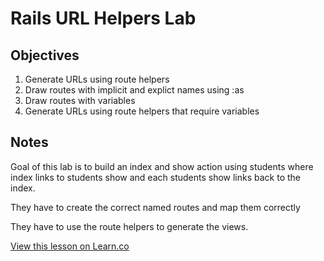 # Rails URL Helpers Lab 

## Objectives

1. Generate URLs using route helpers
2. Draw routes with implicit and explict names using :as
3. Draw routes with variables
4. Generate URLs using route helpers that require variables

## Notes

Goal of this lab is to build an index and show action using students where index links to students show and each students show links back to the index.

They have to create the correct named routes and map them correctly

They have to use the route helpers to generate the views.

<a href='https://learn.co/lessons/rails-url-helpers-lab' data-visibility='hidden'>View this lesson on Learn.co</a>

+ + + + + + +

> _Exercise_: Return each line of the listing that holds the string "URLs".

> _Response_:
1. Generate URLs using route helpers
4. Generate URLs using route helpers that require variables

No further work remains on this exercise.